Susan Rathbone, president of the St. Augustine North Davis Shores neighborhood association criticized City Manager John Regan’s failure to appoint two Davis Shores’ residents to the mobility committee.
“This study will take one year, but there are immediate concerns. We have spillover parking from businesses and cut-through traffic,” Rathbone noted. “People are using our tranquil residential streets to get to the bridge of lions.”
Rathbone has announced that she is challenging incumbent Commissioner Leanna Freeman for her seat on the St Augustine City Commission, as Freeman seeks a third four-year term.

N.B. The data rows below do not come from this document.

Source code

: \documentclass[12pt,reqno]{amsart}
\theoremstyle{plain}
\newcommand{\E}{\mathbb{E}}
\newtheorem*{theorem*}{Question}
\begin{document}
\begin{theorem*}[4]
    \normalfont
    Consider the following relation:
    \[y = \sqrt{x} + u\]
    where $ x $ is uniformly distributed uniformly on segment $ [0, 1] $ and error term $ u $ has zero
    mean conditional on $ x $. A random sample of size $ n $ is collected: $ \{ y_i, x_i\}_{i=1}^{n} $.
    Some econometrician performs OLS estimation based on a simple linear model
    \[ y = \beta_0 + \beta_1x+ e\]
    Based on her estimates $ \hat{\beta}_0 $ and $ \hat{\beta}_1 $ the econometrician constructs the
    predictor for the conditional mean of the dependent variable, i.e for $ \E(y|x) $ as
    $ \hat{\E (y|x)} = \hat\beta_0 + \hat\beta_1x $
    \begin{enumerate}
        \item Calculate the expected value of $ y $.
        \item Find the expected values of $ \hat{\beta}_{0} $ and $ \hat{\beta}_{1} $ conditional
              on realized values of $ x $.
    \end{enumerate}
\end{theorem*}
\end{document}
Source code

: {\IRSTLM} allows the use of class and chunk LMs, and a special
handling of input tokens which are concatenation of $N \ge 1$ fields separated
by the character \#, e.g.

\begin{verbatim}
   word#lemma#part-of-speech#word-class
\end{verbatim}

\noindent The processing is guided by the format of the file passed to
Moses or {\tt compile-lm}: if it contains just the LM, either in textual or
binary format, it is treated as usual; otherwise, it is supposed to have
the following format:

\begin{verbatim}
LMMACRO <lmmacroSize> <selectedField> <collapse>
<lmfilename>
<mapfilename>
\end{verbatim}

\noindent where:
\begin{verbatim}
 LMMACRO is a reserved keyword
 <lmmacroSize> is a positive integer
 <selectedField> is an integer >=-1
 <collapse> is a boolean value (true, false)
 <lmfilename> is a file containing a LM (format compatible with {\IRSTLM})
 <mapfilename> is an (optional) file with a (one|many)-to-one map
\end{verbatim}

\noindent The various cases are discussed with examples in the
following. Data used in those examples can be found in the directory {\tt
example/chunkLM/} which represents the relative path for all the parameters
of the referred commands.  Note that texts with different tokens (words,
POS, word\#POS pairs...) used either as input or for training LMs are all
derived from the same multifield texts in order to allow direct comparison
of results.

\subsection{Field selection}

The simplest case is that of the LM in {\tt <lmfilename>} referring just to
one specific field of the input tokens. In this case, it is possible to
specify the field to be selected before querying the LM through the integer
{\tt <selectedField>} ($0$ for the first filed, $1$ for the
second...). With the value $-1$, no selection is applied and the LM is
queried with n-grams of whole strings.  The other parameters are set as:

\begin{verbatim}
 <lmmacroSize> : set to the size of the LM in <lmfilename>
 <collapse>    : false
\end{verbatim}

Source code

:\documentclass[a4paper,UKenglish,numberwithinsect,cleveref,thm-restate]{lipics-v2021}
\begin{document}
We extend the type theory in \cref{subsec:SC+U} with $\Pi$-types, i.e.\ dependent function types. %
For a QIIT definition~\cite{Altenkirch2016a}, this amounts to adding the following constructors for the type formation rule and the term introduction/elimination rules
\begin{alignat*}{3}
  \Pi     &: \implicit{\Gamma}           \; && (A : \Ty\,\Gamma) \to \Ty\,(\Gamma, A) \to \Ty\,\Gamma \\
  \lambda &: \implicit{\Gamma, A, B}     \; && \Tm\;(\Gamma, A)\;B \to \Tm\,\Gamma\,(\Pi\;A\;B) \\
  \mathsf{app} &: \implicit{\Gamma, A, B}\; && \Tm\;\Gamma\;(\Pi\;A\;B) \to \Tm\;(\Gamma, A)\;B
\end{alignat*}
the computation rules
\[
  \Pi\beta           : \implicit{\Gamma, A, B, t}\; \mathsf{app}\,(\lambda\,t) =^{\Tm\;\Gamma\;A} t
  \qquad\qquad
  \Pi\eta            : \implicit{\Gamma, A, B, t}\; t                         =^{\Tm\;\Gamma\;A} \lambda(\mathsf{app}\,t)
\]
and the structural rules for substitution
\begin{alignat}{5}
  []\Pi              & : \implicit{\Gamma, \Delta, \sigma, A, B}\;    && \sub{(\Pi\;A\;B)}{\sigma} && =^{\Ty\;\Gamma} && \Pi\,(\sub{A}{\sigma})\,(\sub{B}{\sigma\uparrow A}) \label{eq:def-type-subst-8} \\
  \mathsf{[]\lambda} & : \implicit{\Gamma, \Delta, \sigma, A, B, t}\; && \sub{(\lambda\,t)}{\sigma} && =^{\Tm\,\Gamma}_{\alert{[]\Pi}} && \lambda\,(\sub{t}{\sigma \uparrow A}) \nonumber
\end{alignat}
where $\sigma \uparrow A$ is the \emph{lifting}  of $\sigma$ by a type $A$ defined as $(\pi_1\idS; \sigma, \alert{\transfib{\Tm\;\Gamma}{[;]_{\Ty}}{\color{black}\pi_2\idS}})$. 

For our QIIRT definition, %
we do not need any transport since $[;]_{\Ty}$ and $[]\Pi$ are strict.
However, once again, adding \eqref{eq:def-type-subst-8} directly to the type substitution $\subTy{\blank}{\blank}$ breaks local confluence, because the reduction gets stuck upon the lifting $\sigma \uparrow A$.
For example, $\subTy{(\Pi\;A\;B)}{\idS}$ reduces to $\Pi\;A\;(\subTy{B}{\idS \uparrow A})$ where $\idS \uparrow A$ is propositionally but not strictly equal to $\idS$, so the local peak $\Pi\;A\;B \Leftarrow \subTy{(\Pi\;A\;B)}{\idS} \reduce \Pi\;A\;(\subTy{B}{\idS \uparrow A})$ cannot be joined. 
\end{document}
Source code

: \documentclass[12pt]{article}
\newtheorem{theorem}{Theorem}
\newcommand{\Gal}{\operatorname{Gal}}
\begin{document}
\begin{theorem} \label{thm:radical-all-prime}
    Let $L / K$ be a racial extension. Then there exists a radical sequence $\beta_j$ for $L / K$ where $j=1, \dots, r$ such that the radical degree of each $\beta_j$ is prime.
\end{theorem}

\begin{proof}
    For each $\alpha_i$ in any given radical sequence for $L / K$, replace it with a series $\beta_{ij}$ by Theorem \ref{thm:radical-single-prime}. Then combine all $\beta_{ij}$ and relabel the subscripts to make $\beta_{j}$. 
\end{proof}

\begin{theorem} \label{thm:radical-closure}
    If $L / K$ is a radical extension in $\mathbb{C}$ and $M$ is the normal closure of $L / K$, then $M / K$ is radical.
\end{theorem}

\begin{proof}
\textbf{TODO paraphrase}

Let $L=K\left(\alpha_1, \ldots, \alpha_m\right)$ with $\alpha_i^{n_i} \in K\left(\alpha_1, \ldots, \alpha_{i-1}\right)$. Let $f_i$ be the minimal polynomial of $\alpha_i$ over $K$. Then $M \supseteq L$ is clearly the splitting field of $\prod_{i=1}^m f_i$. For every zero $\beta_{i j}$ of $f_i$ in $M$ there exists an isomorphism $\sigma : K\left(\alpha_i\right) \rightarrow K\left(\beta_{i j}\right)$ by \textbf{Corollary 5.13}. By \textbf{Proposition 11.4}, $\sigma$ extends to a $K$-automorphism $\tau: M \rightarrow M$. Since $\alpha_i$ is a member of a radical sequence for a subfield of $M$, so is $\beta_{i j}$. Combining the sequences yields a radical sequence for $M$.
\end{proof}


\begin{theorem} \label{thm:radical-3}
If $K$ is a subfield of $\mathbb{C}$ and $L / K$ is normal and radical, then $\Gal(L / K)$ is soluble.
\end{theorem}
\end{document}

“We have all the different stakeholders that, in effect, the former Parking and Traffic Committee represented,” Regan said, defending his Mobility Task Force appointments. He offered to, but put off, describing each member and the diversity they bring.
Davis Shores resident Jay Bliss called cut-through traffic “massive intrusions” and noted St. Augustine police in one 24-hour period counted 479 vehicles on Oglethorpe Boulevard.
“Why not signs, No Cut-Through Traffic,” and a speed limit of 20 mph, and speed bumps on Flagler and Oglethorpe Boulevard,” asked Bliss. “Littlejohn may arrive at these conclusions in a year, but these problems are occurring here and now.”
Bliss said that he believes we need people to exercise “mobility” and “civility”.